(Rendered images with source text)

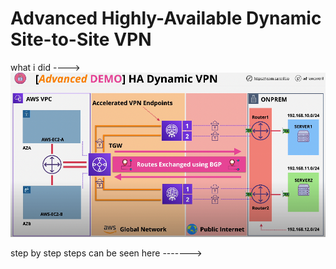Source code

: # Advanced Highly-Available Dynamic Site-to-Site VPN
what i did ----> ![scheme](images/project-how-it-looks.png)

step by step steps can be seen here ------->
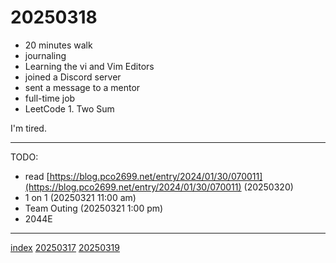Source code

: <head><meta name="viewport" content="width=device-width, initial-scale=1.0, user-scalable=yes" /><meta charset="UTF-8"></head>

# 20250318

- 20 minutes walk
- journaling
- Learning the vi and Vim Editors
- joined a Discord server
- sent a message to a mentor
- full-time job
- LeetCode 1. Two Sum

I'm tired.

---

TODO:

- read [https://blog.pco2699.net/entry/2024/01/30/070011](https://blog.pco2699.net/entry/2024/01/30/070011) (20250320)
- 1 on 1 (20250321 11:00 am)
- Team Outing (20250321 1:00 pm)
- 2044E

---

[index](../../index.html)
[20250317](20250317.html)
[20250319](20250319.html)
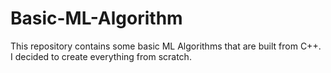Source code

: # Basic-ML-Algorithm
This repository contains some basic ML Algorithms that are built from C++. I decided to create everything from scratch. 
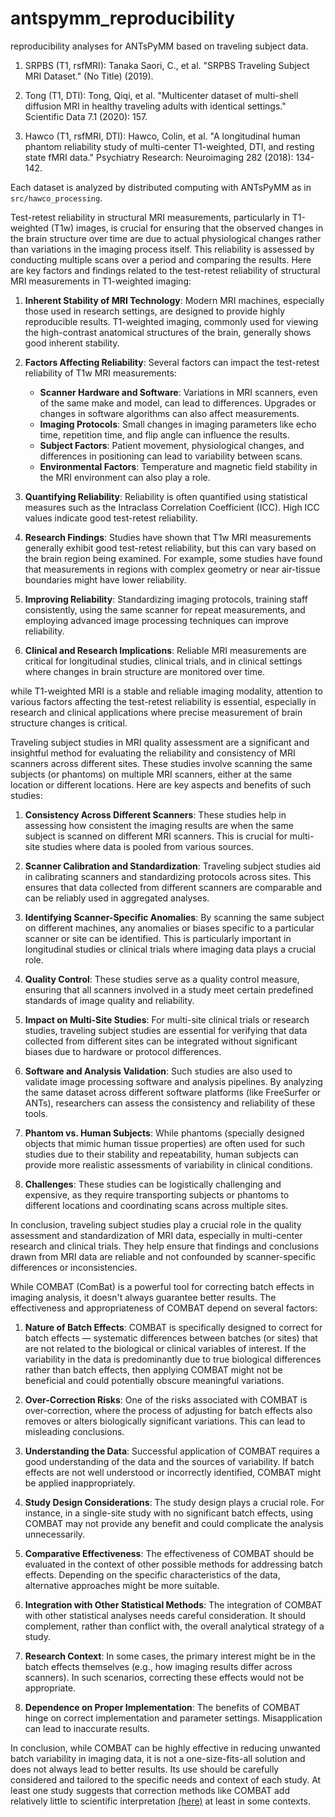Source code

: # antspymm_reproducibility

reproducibility analyses for ANTsPyMM based on traveling subject data.

1. SRPBS (T1, rsfMRI): Tanaka Saori, C., et al. "SRPBS Traveling Subject MRI Dataset." (No Title) (2019).

2. Tong (T1, DTI): Tong, Qiqi, et al. "Multicenter dataset of multi-shell diffusion MRI in healthy traveling adults with identical settings." Scientific Data 7.1 (2020): 157.

3. Hawco (T1, rsfMRI, DTI): Hawco, Colin, et al. "A longitudinal human phantom reliability study of multi-center T1-weighted, DTI, and resting state fMRI data." Psychiatry Research: Neuroimaging 282 (2018): 134-142.

Each dataset is analyzed by distributed computing with ANTsPyMM as in `src/hawco_processing`.

Test-retest reliability in structural MRI measurements, particularly in T1-weighted (T1w) images, is crucial for ensuring that the observed changes in the brain structure over time are due to actual physiological changes rather than variations in the imaging process itself. This reliability is assessed by conducting multiple scans over a period and comparing the results. Here are key factors and findings related to the test-retest reliability of structural MRI measurements in T1-weighted imaging:

1. **Inherent Stability of MRI Technology**: Modern MRI machines, especially those used in research settings, are designed to provide highly reproducible results. T1-weighted imaging, commonly used for viewing the high-contrast anatomical structures of the brain, generally shows good inherent stability.

2. **Factors Affecting Reliability**: Several factors can impact the test-retest reliability of T1w MRI measurements:
   - **Scanner Hardware and Software**: Variations in MRI scanners, even of the same make and model, can lead to differences. Upgrades or changes in software algorithms can also affect measurements.
   - **Imaging Protocols**: Small changes in imaging parameters like echo time, repetition time, and flip angle can influence the results.
   - **Subject Factors**: Patient movement, physiological changes, and differences in positioning can lead to variability between scans.
   - **Environmental Factors**: Temperature and magnetic field stability in the MRI environment can also play a role.

3. **Quantifying Reliability**: Reliability is often quantified using statistical measures such as the Intraclass Correlation Coefficient (ICC). High ICC values indicate good test-retest reliability.

4. **Research Findings**: Studies have shown that T1w MRI measurements generally exhibit good test-retest reliability, but this can vary based on the brain region being examined. For example, some studies have found that measurements in regions with complex geometry or near air-tissue boundaries might have lower reliability.

5. **Improving Reliability**: Standardizing imaging protocols, training staff consistently, using the same scanner for repeat measurements, and employing advanced image processing techniques can improve reliability.

6. **Clinical and Research Implications**: Reliable MRI measurements are critical for longitudinal studies, clinical trials, and in clinical settings where changes in brain structure are monitored over time.

while T1-weighted MRI is a stable and reliable imaging modality, attention to various factors affecting the test-retest reliability is essential, especially in research and clinical applications where precise measurement of brain structure changes is critical.

Traveling subject studies in MRI quality assessment are a significant and insightful method for evaluating the reliability and consistency of MRI scanners across different sites. These studies involve scanning the same subjects (or phantoms) on multiple MRI scanners, either at the same location or different locations. Here are key aspects and benefits of such studies:

1. **Consistency Across Different Scanners**: These studies help in assessing how consistent the imaging results are when the same subject is scanned on different MRI scanners. This is crucial for multi-site studies where data is pooled from various sources.

2. **Scanner Calibration and Standardization**: Traveling subject studies aid in calibrating scanners and standardizing protocols across sites. This ensures that data collected from different scanners are comparable and can be reliably used in aggregated analyses.

3. **Identifying Scanner-Specific Anomalies**: By scanning the same subject on different machines, any anomalies or biases specific to a particular scanner or site can be identified. This is particularly important in longitudinal studies or clinical trials where imaging data plays a crucial role.

4. **Quality Control**: These studies serve as a quality control measure, ensuring that all scanners involved in a study meet certain predefined standards of image quality and reliability.

5. **Impact on Multi-Site Studies**: For multi-site clinical trials or research studies, traveling subject studies are essential for verifying that data collected from different sites can be integrated without significant biases due to hardware or protocol differences.

6. **Software and Analysis Validation**: Such studies are also used to validate image processing software and analysis pipelines. By analyzing the same dataset across different software platforms (like FreeSurfer or ANTs), researchers can assess the consistency and reliability of these tools.

7. **Phantom vs. Human Subjects**: While phantoms (specially designed objects that mimic human tissue properties) are often used for such studies due to their stability and repeatability, human subjects can provide more realistic assessments of variability in clinical conditions.

8. **Challenges**: These studies can be logistically challenging and expensive, as they require transporting subjects or phantoms to different locations and coordinating scans across multiple sites.

In conclusion, traveling subject studies play a crucial role in the quality assessment and standardization of MRI data, especially in multi-center research and clinical trials. They help ensure that findings and conclusions drawn from MRI data are reliable and not confounded by scanner-specific differences or inconsistencies.

While COMBAT (ComBat) is a powerful tool for correcting batch effects in imaging analysis, it doesn't always guarantee better results. The effectiveness and appropriateness of COMBAT depend on several factors:

1. **Nature of Batch Effects**: COMBAT is specifically designed to correct for batch effects — systematic differences between batches (or sites) that are not related to the biological or clinical variables of interest. If the variability in the data is predominantly due to true biological differences rather than batch effects, then applying COMBAT might not be beneficial and could potentially obscure meaningful variations.

2. **Over-Correction Risks**: One of the risks associated with COMBAT is over-correction, where the process of adjusting for batch effects also removes or alters biologically significant variations. This can lead to misleading conclusions.

3. **Understanding the Data**: Successful application of COMBAT requires a good understanding of the data and the sources of variability. If batch effects are not well understood or incorrectly identified, COMBAT might be applied inappropriately.

4. **Study Design Considerations**: The study design plays a crucial role. For instance, in a single-site study with no significant batch effects, using COMBAT may not provide any benefit and could complicate the analysis unnecessarily.

5. **Comparative Effectiveness**: The effectiveness of COMBAT should be evaluated in the context of other possible methods for addressing batch effects. Depending on the specific characteristics of the data, alternative approaches might be more suitable.

6. **Integration with Other Statistical Methods**: The integration of COMBAT with other statistical analyses needs careful consideration. It should complement, rather than conflict with, the overall analytical strategy of a study.

7. **Research Context**: In some cases, the primary interest might be in the batch effects themselves (e.g., how imaging results differ across scanners). In such scenarios, correcting these effects would not be appropriate.

8. **Dependence on Proper Implementation**: The benefits of COMBAT hinge on correct implementation and parameter settings. Misapplication can lead to inaccurate results.

In conclusion, while COMBAT can be highly effective in reducing unwanted batch variability in imaging data, it is not a one-size-fits-all solution and does not always lead to better results. Its use should be carefully considered and tailored to the specific needs and context of each study. At least one study suggests that correction methods like COMBAT add relatively little  to scientific interpretation [(here)](https://www.frontiersin.org/articles/10.3389/fneur.2022.826564/full) at least in some contexts.




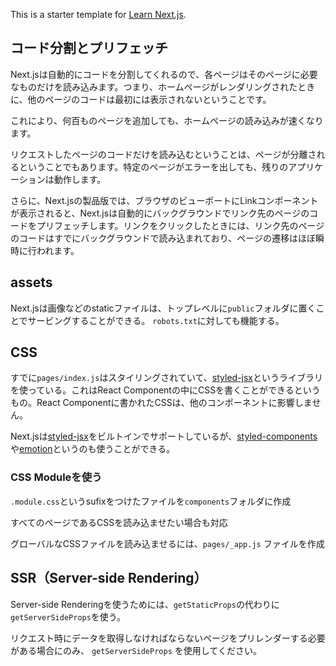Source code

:This is a starter template for [Learn Next.js](https://nextjs.org/learn).

## コード分割とプリフェッチ

Next.jsは自動的にコードを分割してくれるので、各ページはそのページに必要なものだけを読み込みます。つまり、ホームページがレンダリングされたときに、他のページのコードは最初には表示されないということです。

これにより、何百ものページを追加しても、ホームページの読み込みが速くなります。

リクエストしたページのコードだけを読み込むということは、ページが分離されるということでもあります。特定のページがエラーを出しても、残りのアプリケーションは動作します。

さらに、Next.jsの製品版では、ブラウザのビューポートにLinkコンポーネントが表示されると、Next.jsは自動的にバックグラウンドでリンク先のページのコードをプリフェッチします。リンクをクリックしたときには、リンク先のページのコードはすでにバックグラウンドで読み込まれており、ページの遷移はほぼ瞬時に行われます。

## assets

Next.jsは画像などのstaticファイルは、トップレベルに`public`フォルダに置くことでサービングすることができる。
`robots.txt`に対しても機能する。

## CSS

すでに`pages/index.js`はスタイリングされていて、[styled-jsx](https://github.com/vercel/styled-jsx)というライブラリを使っている。これはReact Componentの中にCSSを書くことができるというもの。React Componentに書かれたCSSは、他のコンポーネントに影響しません。

Next.jsは[styled-jsx](https://github.com/vercel/styled-jsx)をビルトインでサポートしているが、[styled-components](https://github.com/vercel/next.js/tree/canary/examples/with-styled-components)や[emotion](https://github.com/vercel/next.js/tree/canary/examples/with-emotion)というのも使うことができる。

### CSS Moduleを使う
`.module.css`というsufixをつけたファイルを`components`フォルダに作成

すべてのページであるCSSを読み込ませたい場合も対応

グローバルなCSSファイルを読み込ませるには、`pages/_app.js` ファイルを作成


## SSR（Server-side Rendering）
Server-side Renderingを使うためには、`getStaticProps`の代わりに`getServerSideProps`を使う。


リクエスト時にデータを取得しなければならないページをプリレンダーする必要がある場合にのみ、 `getServerSideProps` を使用してください。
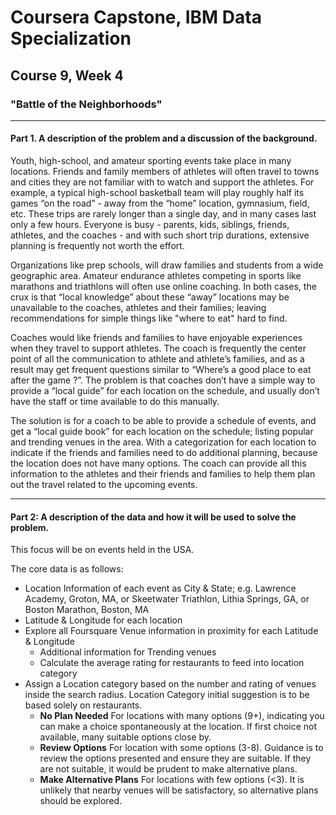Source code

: # Coursera Capstone, IBM Data Specialization
## Course 9, Week 4
### "Battle of the Neighborhoods"

***  

#### Part 1.	A description of the problem and a discussion of the background.


Youth, high-school, and amateur sporting events take place in many locations.    Friends and family members of athletes will often travel to towns and cities they are not familiar with to watch and support the athletes. For example, a typical high-school basketball team will play roughly half its games “on the road” - away from the “home” location, gymnasium, field, etc.  These trips are rarely longer than a single day, and in many cases last only a few hours.  Everyone is busy - parents,  kids, siblings, friends, athletes, and the coaches - and with such short trip durations, extensive planning is frequently not worth the effort.   

Organizations like prep schools, will draw families and students from a wide geographic area. Amateur endurance athletes competing in sports like marathons and triathlons will often use online coaching.  In both cases, the crux is that “local knowledge” about these “away” locations may be unavailable to the coaches, athletes and their families; leaving recommendations for simple things like "where to eat" hard to find.  

Coaches would like friends and families to have enjoyable experiences when they travel to support athletes. The coach is frequently the center point of all the communication to athlete and athlete’s families, and as a result may get frequent questions similar to  “Where’s a good place to eat after the game ?”.
The problem is that coaches don’t have a simple way to provide a “local guide” for each location on the schedule, and usually don’t have the staff or time available to do this manually.   

The solution is for a coach to be able to provide a schedule of events, and get a “local guide book” for each location on the schedule; listing popular and trending venues in the area.  With a categorization  for each location to indicate if the friends and families need to do additional planning, because the location does not have many options.  The coach can provide all this information to the athletes and their friends and families to help them plan out the travel related to the upcoming events.

***  

#### Part 2: A description of the data and how it will be used to solve the problem.

This focus will be on events held in the USA.

The core data is as follows:

  - Location Information of each event as City & State; e.g. Lawrence Academy, Groton, MA,  or  Skeetwater Triathlon, Lithia Springs, GA, or Boston Marathon, Boston, MA
  - Latitude & Longitude for each location
  - Explore all Foursquare Venue information in proximity for each Latitude & Longitude  
     - Additional information for Trending venues
     - Calculate the average rating for restaurants to feed into location category
  - Assign a Location category based on the number and rating of venues inside the search radius.  Location Category initial suggestion is to be based solely on restaurants.
    -  **No Plan Needed**  For locations with many options (9+), indicating you can make a choice spontaneously at the location.  If first choice not available, many suitable options close by.  
    - **Review Options**  For location with some options (3-8).  Guidance is to review the options presented and ensure they are suitable.  If they are not suitable, it would be prudent to make alternative plans.
    - **Make Alternative Plans**  For locations with few options (<3).  It is unlikely that nearby venues will be satisfactory, so alternative plans should be explored.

> **WORK INSTRUCTIONS**:
For this exercise, transcribe exactly the part of the records above that opens with the line containing "what i did ---->" and closes with the one containing "- Learning the vi and Vim Editors". Pictures are not part of the copy.

> **RESPONSE TO THE EXERCISE**:
what i did ----> ![scheme](images/project-how-it-looks.png)

step by step steps can be seen here ------->
Source code

: <head><meta name="viewport" content="width=device-width, initial-scale=1.0, user-scalable=yes" /><meta charset="UTF-8"></head>

# 20250318

- 20 minutes walk
- journaling
- Learning the vi and Vim Editors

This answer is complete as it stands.